He hated that she could read him so well. “Nothing is the matter.”
“I don’t believe you.” Her voice was soft and sweet and he despised himself for craving her. This was not his way. This was not how he did things. He’d brought her here to save himself—and even to punish her for digging into his life—but he’d not intended to need her so much. Since that moment in the cemetery, he’d been thinking that she made him feel less alone in the world.
But it was dangerous to feel that way because he knew how easily things could change. He’d had a mother and then he hadn’t. He’d been a kid and then he’d been a prisoner. He only knew extremes.
And it was time to get back to his life the way he understood it. He had to put an end to this, swiftly and ruthlessly. The same as he did everything. There was no sense in prolonging their stay.
“We’ve been here for a few days, Lucilla. It’s time to move on. I have a company to run and you have a job to do, as well.”
It was out there now, the assumption that he was still the CEO of the Chatsfield empire. He’d thrown it at her like a challenge and he waited to see what she would do. If she threatened him, then he would know, wouldn’t he? He could forget this inconvenient attraction and move on with a clear mind. He almost wished she would.
“Yes, I realize. We are meant to be on a tour of the other locations.”
“We are. But I think we should go back to London. I’ll need you to run things there while I continue the tour as planned.”
He didn’t miss the hurt in her eyes. He hadn’t planned to say that, but it suddenly occurred to him that he needed time away from her if he was to renew his focus on what his life was supposed to be.
Her gaze dropped away from his and she swallowed. He had a sudden urge to fall to his knees and beg her to forgive him. Which meant that he wouldn’t do it, of course. He stiffened his spine and waited for her reaction.
“All right.”
Suddenly, the emotions churning inside him reached a boiling point. She’d violated his privacy—violated his solitude, damn her—and now she was going to just take whatever he dished out as if she hadn’t gone to extraordinary lengths to topple him? It was her fault he was feeling like he’d been turned inside out. Her fault he couldn’t find his footing in this emotional quicksand.

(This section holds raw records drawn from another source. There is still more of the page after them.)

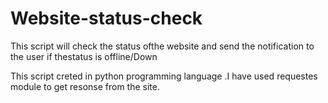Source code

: # Website-status-check
This script will check the status ofthe website and send the notification to the user if thestatus is offline/Down

This script creted in python programming language .I have used requestes module to get resonse from the site.

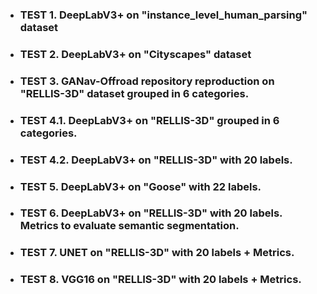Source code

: - ### TEST 1. DeepLabV3+ on "instance_level_human_parsing" dataset
- ### TEST 2. DeepLabV3+ on "Cityscapes" dataset
- ### TEST 3. GANav-Offroad repository reproduction on "RELLIS-3D" dataset grouped in 6 categories.
- ### TEST 4.1. DeepLabV3+ on "RELLIS-3D" grouped in 6 categories.
- ### TEST 4.2. DeepLabV3+ on "RELLIS-3D" with 20 labels.
- ### TEST 5. DeepLabV3+ on "Goose" with 22 labels.
- ### TEST 6. DeepLabV3+ on "RELLIS-3D" with 20 labels. Metrics to evaluate semantic segmentation.
- ### TEST 7. UNET on "RELLIS-3D" with 20 labels + Metrics.
- ### TEST 8. VGG16 on "RELLIS-3D" with 20 labels + Metrics.
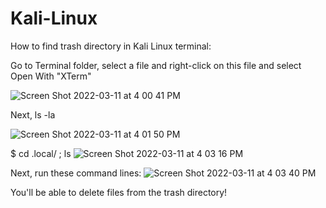 # Kali-Linux
How to find trash directory in Kali Linux terminal:

Go to Terminal folder, select a file and right-click on this file and select Open With "XTerm"

![Screen Shot 2022-03-11 at 4 00 41 PM](https://user-images.githubusercontent.com/67795345/157886986-03fcb23f-34f0-4a04-803f-41afdabacaee.png)

Next, ls -la

![Screen Shot 2022-03-11 at 4 01 50 PM](https://user-images.githubusercontent.com/67795345/157887241-29b5639b-1c4d-492b-84da-36baa7cf250b.png)

$ cd .local/ ; ls 
![Screen Shot 2022-03-11 at 4 03 16 PM](https://user-images.githubusercontent.com/67795345/157887274-7aa241be-5054-4582-801b-23f68861e323.png)

Next, run these command lines:
![Screen Shot 2022-03-11 at 4 03 40 PM](https://user-images.githubusercontent.com/67795345/157887286-f0eaa722-d883-44d3-92f4-a718ccdc1a4a.png)

You'll be able to delete files from the trash directory! 
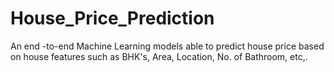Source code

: # House_Price_Prediction
An end -to-end Machine Learning models able to predict house price based on house features such as BHK's, Area, Location, No. of Bathroom, etc,.
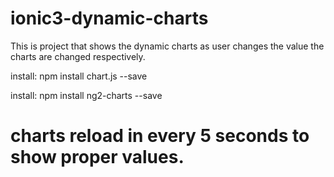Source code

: # ionic3-dynamic-charts
This is project that shows the dynamic charts as user changes the value the charts are changed respectively.

install: npm install chart.js --save

install:  npm install ng2-charts --save

# charts reload in every 5 seconds to show proper values.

“That’s it, Lucilla? You’re prepared to accept my leadership now? No more threats or tantrums?”
She looked stunned. And then she looked angry. “Tantrums? Are you kidding me? Because I’ve disagreed with you in the past, I’m throwing tantrums?”
He almost rejoiced at seeing fiery Lucilla make her reappearance. And yet he had to be strong and firm with her if he were to get the Chatsfield—and his life—back on track. “I don’t care what you call them, but I prefer we not disagree in front of the staff.”

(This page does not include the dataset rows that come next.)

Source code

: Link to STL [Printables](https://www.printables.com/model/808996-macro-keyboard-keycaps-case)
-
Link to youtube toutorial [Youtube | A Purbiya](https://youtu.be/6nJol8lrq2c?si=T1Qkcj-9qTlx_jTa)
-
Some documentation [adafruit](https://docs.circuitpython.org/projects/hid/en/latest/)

Her eyes flashed. “I will disagree with you whenever I feel like it. And no, I’m not going to threaten you.”
She sucked in a breath then and he thought she might be dangerously close to crying. He wanted to drag her into his arms and apologize—but he was frozen by conflicting feelings. Why was it so hard to do what he knew needed to be done? It was kinder to them both if he let her go now. If he didn’t string her along with false hopes for the future.

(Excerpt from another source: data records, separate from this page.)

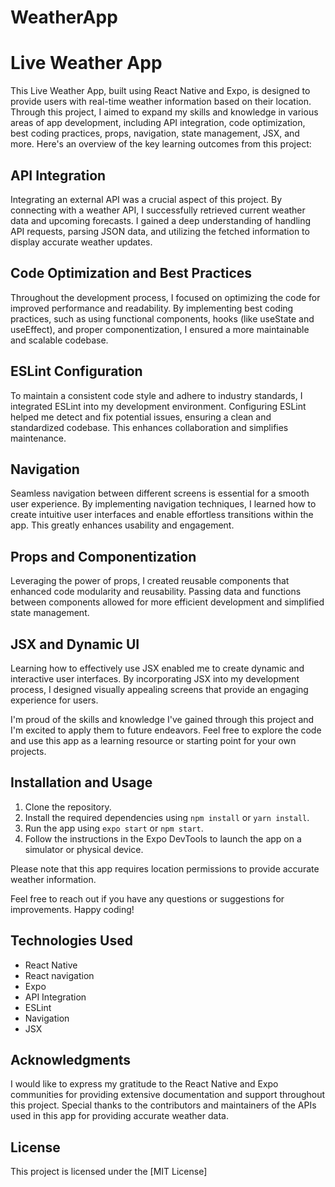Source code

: # WeatherApp

# Live Weather App

This Live Weather App, built using React Native and Expo, is designed to provide users with real-time weather information based on their location. Through this project, I aimed to expand my skills and knowledge in various areas of app development, including API integration, code optimization, best coding practices, props, navigation, state management, JSX, and more. Here's an overview of the key learning outcomes from this project:

## API Integration
Integrating an external API was a crucial aspect of this project. By connecting with a weather API, I successfully retrieved current weather data and upcoming forecasts. I gained a deep understanding of handling API requests, parsing JSON data, and utilizing the fetched information to display accurate weather updates.

## Code Optimization and Best Practices
Throughout the development process, I focused on optimizing the code for improved performance and readability. By implementing best coding practices, such as using functional components, hooks (like useState and useEffect), and proper componentization, I ensured a more maintainable and scalable codebase.

## ESLint Configuration
To maintain a consistent code style and adhere to industry standards, I integrated ESLint into my development environment. Configuring ESLint helped me detect and fix potential issues, ensuring a clean and standardized codebase. This enhances collaboration and simplifies maintenance.

## Navigation
Seamless navigation between different screens is essential for a smooth user experience. By implementing navigation techniques, I learned how to create intuitive user interfaces and enable effortless transitions within the app. This greatly enhances usability and engagement.

## Props and Componentization
Leveraging the power of props, I created reusable components that enhanced code modularity and reusability. Passing data and functions between components allowed for more efficient development and simplified state management.

## JSX and Dynamic UI
Learning how to effectively use JSX enabled me to create dynamic and interactive user interfaces. By incorporating JSX into my development process, I designed visually appealing screens that provide an engaging experience for users.

I'm proud of the skills and knowledge I've gained through this project and I'm excited to apply them to future endeavors. Feel free to explore the code and use this app as a learning resource or starting point for your own projects.

## Installation and Usage
1. Clone the repository.
2. Install the required dependencies using `npm install` or `yarn install`.
3. Run the app using `expo start` or `npm start`.
4. Follow the instructions in the Expo DevTools to launch the app on a simulator or physical device.

Please note that this app requires location permissions to provide accurate weather information.

Feel free to reach out if you have any questions or suggestions for improvements. Happy coding!

## Technologies Used
- React Native
- React navigation
- Expo
- API Integration
- ESLint
- Navigation
- JSX

## Acknowledgments
I would like to express my gratitude to the React Native and Expo communities for providing extensive documentation and support throughout this project. Special thanks to the contributors and maintainers of the APIs used in this app for providing accurate weather data.

## License
This project is licensed under the [MIT License]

Her chin lifted in that way he’d come to realize meant she was determined. “You’re the Chatsfield CEO, Christos. Because my father chose you, and while I don’t agree, I have to accept his decision. But I will not blindly follow your orders just because you’ve made me feel ashamed of myself for trying to use your past against you. I won’t do that. Ever. But I damn well will tell you when you’re being a stupid ass.”
She grabbed the handle and yanked the car door open. Then she got inside and shot him a look as she reached for the door. “Oh, yeah,” she said. “You are currently being a stupid ass.”
And then she slammed the door.
When they reached the house perched on its lonely cliff, Lucilla went to the room she’d woken up in on the first day. She hadn’t slept in that bed since, having spent the past few nights with Christos, but she was far too angry to go to bed with him now. He didn’t stop her, and that only added to her misery as she stomped up the stairs.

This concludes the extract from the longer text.